Depuis quinze ans que je suis instituteur ici, à Campelevade, jamais je n'ai vu un autre cas comme celui de Dédé, Monsieur le Maire. D'ailleurs de toute ma carrière -et je vais sur ma retraite bientôt - je n'avais jamais vu un gamin comme ça ! Je n'en reverrai jamais, à coup sûr.
Je ne sais vraiment pas s'il est fou, s'il est seulement un peu "illuminé" ou "demeuré", ou bien si c'est un génie ! Ou encore rien de tout cela, mais une simple exception. Un humain hors norme, quoi.
Quand on me l'a amené à six ans, au CP, il avait déjà un comportement assez étrange. Je l'ai mis sur le compte de la chute qu'il avait faite quelque temps avant de rentrer à l'école. Il parlait déjà peu et regardait beaucoup. Je me suis toujours demandé ce qu'il observait ainsi avec une telle attention. On aurait dit qu'il voyait des choses que vous et moi ne voyons pas, et d'autres sûrement aussi. À travers les autres, pour ainsi dire...
— Dédé ! Écoute un peu quand je parle au lieu de rêver à la lune. Tu m'entends, Dédé ?
Vingt fois par jour. Il me répondait lentement de cette voix curieuse, douce, haut perchée et légèrement zézayante :
— Oui, Monsieur !
Mais on voyait bien qu'il atterrissait de quelque part où je n'avais aucun accès, que ça lui était pénible, désagréable, qu'il ne faisait pas cela pour m'embêter.
Et il recommençait cinq minutes après.
Il n'a jamais voulu écrire correctement, mais peut-être qu'il sait. Lire, je crois qu'il sait, je crois lui avoir appris, mais je voudrais en être sûr... Et j'en suis incapable.

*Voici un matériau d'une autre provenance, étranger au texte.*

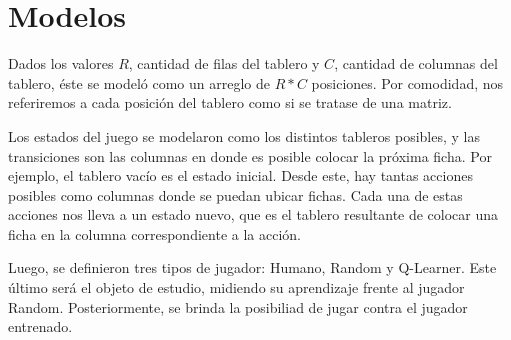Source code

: \section{Modelos}
Dados los valores $R$, cantidad de filas del tablero y $C$, cantidad de columnas del tablero, \'este se model\'o como un arreglo de $R * C$ posiciones. Por comodidad, nos referiremos a cada posici\'on del tablero como si se tratase de una matriz.

Los estados del juego se modelaron como los distintos tableros posibles, y las transiciones son las columnas en donde es posible colocar la pr\'oxima ficha. Por ejemplo, el tablero vacío es el estado inicial. Desde este, hay tantas acciones posibles como columnas donde se puedan ubicar fichas. Cada una de estas acciones nos lleva a un estado nuevo, que es el tablero resultante de colocar una ficha en la columna correspondiente a la acción.

Luego, se definieron tres tipos de jugador: Humano, Random y Q-Learner. Este \'ultimo ser\'a el objeto de estudio, midiendo su aprendizaje frente al jugador Random. 
Posteriormente, se brinda la posibiliad de jugar contra el jugador entrenado.
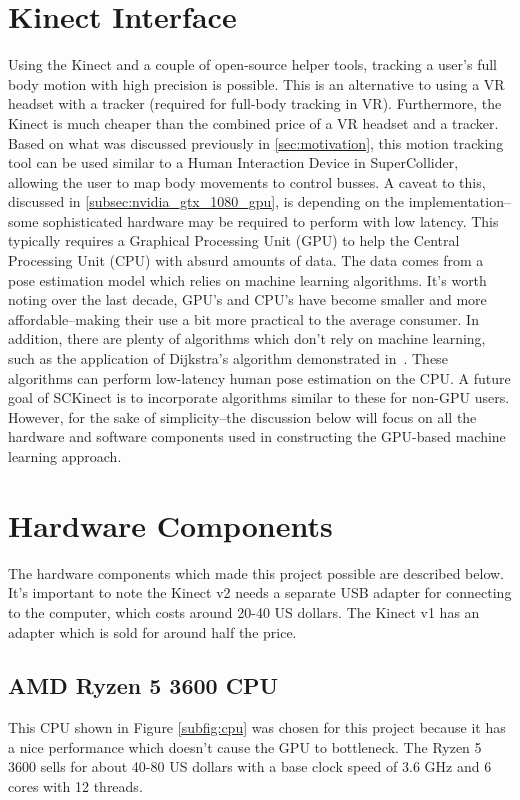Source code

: \documentclass{article}
\begin{document}
\section{Kinect Interface}\label{sec:sckinect}
Using the Kinect and a couple of open-source helper tools, tracking a user's full body motion with high precision is possible. This is an alternative to using a VR headset with a tracker (required for full-body tracking in VR). Furthermore, the Kinect is much cheaper than the combined price of a VR headset and a tracker. Based on what was discussed previously in \ref{sec:motivation}, this motion tracking tool can be used similar to a Human Interaction Device in SuperCollider, allowing the user to map body movements to control busses. A caveat to this, discussed in \ref{subsec:nvidia_gtx_1080_gpu}, is depending on the implementation--some sophisticated hardware may be required to perform with low latency. This typically requires a Graphical Processing Unit (GPU) to help the Central Processing Unit (CPU) with absurd amounts of data. The data comes from a pose estimation model which relies on machine learning algorithms. It's worth noting over the last decade, GPU's and CPU's have become smaller and more affordable--making their use a bit more practical to the average consumer. In addition, there are plenty of algorithms which don't rely on machine learning, such as the application of Dijkstra’s algorithm demonstrated in~\cite{fossati_data-driven_2013}. These algorithms can perform low-latency human pose estimation on the CPU. A future goal of SCKinect is to incorporate algorithms similar to these for non-GPU users. However, for the sake of simplicity--the discussion below will focus on all the hardware and software components used in constructing the GPU-based machine learning approach.
\section{Hardware Components}\label{sec:hardware_components}
The hardware components which made this project possible are described below. It's important to note the Kinect v2 needs a separate USB adapter for connecting to the computer, which costs around 20-40 US dollars. The Kinect v1 has an adapter which is sold for around half the price.
\subsection{AMD Ryzen 5 3600 CPU}\label{subsec:amd_ryzen_5_3600_cpu}
This CPU shown in Figure \ref{subfig:cpu} was chosen for this project because it has a nice performance which doesn't cause the GPU to bottleneck. The Ryzen 5 3600 sells for about 40-80 US dollars with a base clock speed of 3.6 GHz and 6 cores with 12 threads.
\end{document}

Son père et ses frères l'ont abandonné complètement à lui-même dès son plus jeune âge. Dès qu'ils ont été convaincus qu'on ne pouvait rien en tirer pour les travaux du mas. Il leur est inutile. Il ne sait rien faire de ses dix doigts. Alors, on le nourrit, et on le laisse tranquille. Sa famille le regarde avec inquiétude, sauf sa mère, évidemment. Ils sont encore plus inquiets depuis qu'ils lui auraient trouvé des talents de guérisseur ! Des choses extraordinaires, comme guérir les animaux simplement en les caressant : chiens, chats, lapins, chèvres, brebis... Curieux gamin, non ?

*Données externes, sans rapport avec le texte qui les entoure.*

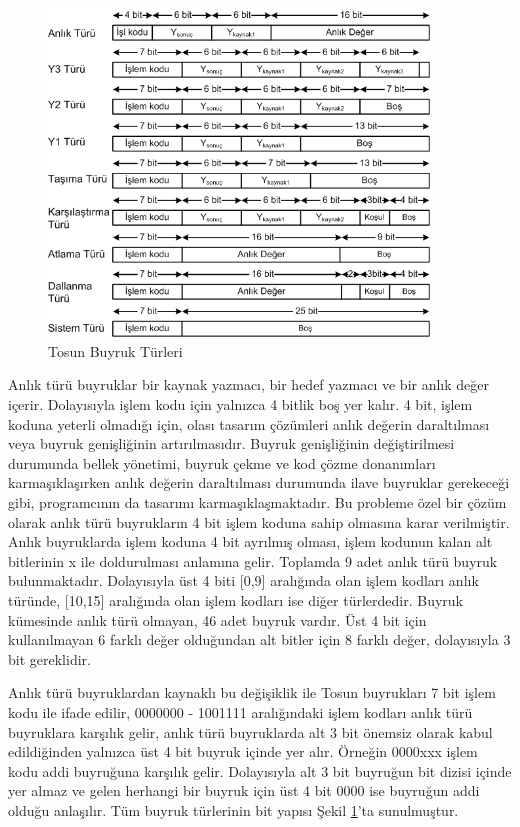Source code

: \begin{figure}[ht]
\centering
\shorthandoff{=}
\includegraphics[width=0.9\textwidth]{gorsel/instructionTypes.png}
\shorthandoff{=}
\caption{Tosun Buyruk Türleri}
\label{image:instructionTypes}
\end{figure}

Anlık türü buyruklar bir kaynak yazmacı, bir hedef yazmacı ve bir anlık değer içerir. Dolayısıyla işlem kodu için yalnızca 4 bitlik boş yer kalır. 4 bit, işlem koduna yeterli olmadığı için, olası tasarım çözümleri anlık değerin daraltılması veya buyruk genişliğinin artırılmasıdır. Buyruk genişliğinin değiştirilmesi durumunda bellek yönetimi, buyruk çekme ve kod çözme donanımları karmaşıklaşırken anlık değerin daraltılması durumunda ilave buyruklar gerekeceği gibi, programcının da tasarımı karmaşıklaşmaktadır. Bu probleme özel bir çözüm olarak anlık türü buyrukların 4 bit işlem koduna sahip olmasına karar verilmiştir. Anlık buyruklarda işlem koduna 4 bit ayrılmış olması, işlem kodunun kalan alt bitlerinin x ile doldurulması anlamına gelir. Toplamda 9 adet anlık türü buyruk bulunmaktadır. Dolayısıyla üst 4 biti [0,9] aralığında olan işlem kodları anlık türünde, [10,15] aralığında olan işlem kodları ise diğer türlerdedir. Buyruk kümesinde anlık türü olmayan, 46 adet buyruk vardır. Üst 4 bit için kullanılmayan 6 farklı değer olduğundan alt bitler için 8 farklı değer, dolayısıyla 3 bit gereklidir. \par

Anlık türü buyruklardan kaynaklı bu değişiklik ile Tosun buyrukları 7 bit işlem kodu ile ifade edilir, 0000000 - 1001111 aralığındaki işlem kodları anlık türü buyruklara karşılık gelir, anlık türü buyruklarda alt 3 bit önemsiz olarak kabul edildiğinden yalnızca üst 4 bit buyruk içinde yer alır. Örneğin 0000xxx işlem kodu addi buyruğuna karşılık gelir. Dolayısıyla alt 3 bit buyruğun bit dizisi içinde yer almaz ve gelen herhangi bir buyruk için üst 4 bit 0000 ise buyruğun addi olduğu anlaşılır. Tüm buyruk türlerinin bit yapısı Şekil \ref{image:instructionTypes}'ta sunulmuştur. \par




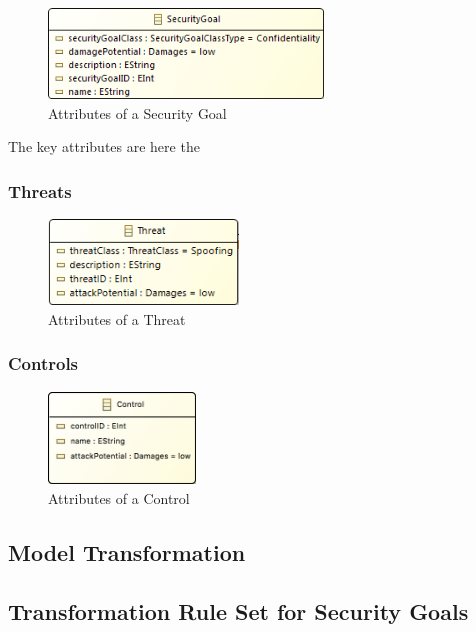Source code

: \begin{figure}[H]
\centering
\includegraphics[width=0.65\textwidth]{pictures/securitygoal.png}
\caption{Attributes of a Security Goal}
\label{fig:security_goal}
\end{figure} 

The key attributes are here the \textit{}

\subsubsection*{Threats}

\begin{figure}[H]
\centering
\includegraphics[width=0.45\textwidth]{pictures/threat.png}
\caption{Attributes of a Threat}
\label{fig:threat}
\end{figure} 

\subsubsection*{Controls}

\begin{figure}[H]
\centering
\includegraphics[width=0.35\textwidth]{pictures/control.png}
\caption{Attributes of a Control}
\label{fig:control}
\end{figure} 

\subsection{Model Transformation}

\subsection{Transformation Rule Set for Security Goals}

Ils en ont tellement peur qu'ils n'ont jamais voulu savoir s'il pouvait guérir aussi les gens !! C'est vrai aussi que je ne suis pas allé vérifier tout cela sur place !

***

C'est comme pour les bêtes.
Moi, je les entends, de loin, et je les comprends. Je sais quand elles se plaignent, quand elles sont malades, qu'elles souffrent. Et ça me fait mal. Eux, les autres, ils n'entendent rien. Ce sont des sourds de naissance. Une brebis qui se casse la patte, je le sais, je le sens, bien avant qu'ils ne s'en aperçoivent. Alors, si je peux le faire, si je sens que je peux le faire, je m'en vais vite la caresser pour qu'elle n'ait plus mal. Et moi non plus, par la même occasion. Je n'aime pas entendre souffrir les bêtes, je souffre autant qu'elles. Alors, je les caresse...

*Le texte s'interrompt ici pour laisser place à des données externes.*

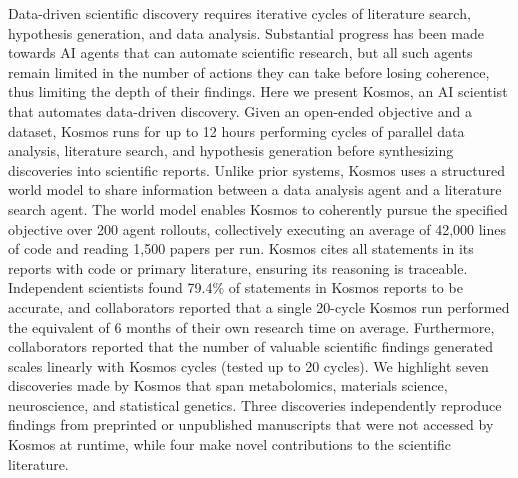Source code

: \documentclass{article}
\newenvironment{headerbox}{
  \begin{tcolorbox}[
    colback=edisongray,      %
    colframe=edisongray,     %
    frame hidden,           %
    arc=4mm,                %
    boxrule=0pt,            %
    boxsep=0pt,             %
    left=15pt, right=15pt, top=10pt, bottom=15pt,
    nobeforeafter
  ]
}{
  \end{tcolorbox}
}
\begin{document}
\begin{center}
\begin{headerbox}
    Data-driven scientific discovery requires iterative cycles of literature search, hypothesis generation, and data analysis. Substantial progress has been made towards AI agents that can automate scientific research, but all such agents remain limited in the number of actions they can take before losing coherence, thus limiting the depth of their findings. Here we present Kosmos, an AI scientist that automates data-driven discovery. Given an open-ended objective and a dataset, Kosmos runs for up to 12 hours performing cycles of parallel data analysis, literature search, and hypothesis generation before synthesizing discoveries into scientific reports. Unlike prior systems, Kosmos uses a structured world model to share information between a data analysis agent and a literature search agent. The world model enables Kosmos to coherently pursue the specified objective over 200 agent rollouts, collectively executing an average of 42,000 lines of code and reading 1,500 papers per run. Kosmos cites all statements in its reports with code or primary literature, ensuring its reasoning is traceable. Independent scientists found 79.4\% of statements in Kosmos reports to be accurate, and collaborators reported that a single 20-cycle Kosmos run performed the equivalent of 6 months of their own research time on average. Furthermore, collaborators reported that the number of valuable scientific findings generated scales linearly with Kosmos cycles (tested up to 20 cycles). We highlight seven discoveries made by Kosmos that span metabolomics, materials science, neuroscience, and statistical genetics. Three discoveries independently reproduce findings from preprinted or unpublished manuscripts that were not accessed by Kosmos at runtime, while four make novel contributions to the scientific literature.
    \vspace{1em} %
    

\end{headerbox}
\end{center}
\end{document}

Les gens, c'est pire. C'est affreux, les gens... Mon Dieu ! Et je ne peux pas les caresser, ils ne se laisseraient pas faire, ils auraient peur, et puis je ne suis pas sûr avec les gens comme avec les bêtes. Je ne sais pas s'ils souffrent vraiment, s'ils sont vraiment malheureux, ou bien si c'était avant, ou si ça sera après. Pour moi, tout est au présent...
Je m'en suis aperçu lorsque Touffu est mort. Je le savais depuis longtemps qu'il allait mourir puisqu'il était devenu mort quand je l'écoutais... Il n'avait plus de pensée... J'en ai eu de la peine longtemps et je ne disais rien. À quoi ça aurait servi ? Déjà qu'ils me prennent pour un fou, un sorcier, que sais-je ? Mais ce brave chien, il le savait, lui, comme moi. Les bêtes savent toujours quand leur vie va finir. Les hommes, non. C'est étrange. On dirait que l'intelligence, enfin, ce qu'ils appellent l'intelligence, leur a enlevé toutes les sensations.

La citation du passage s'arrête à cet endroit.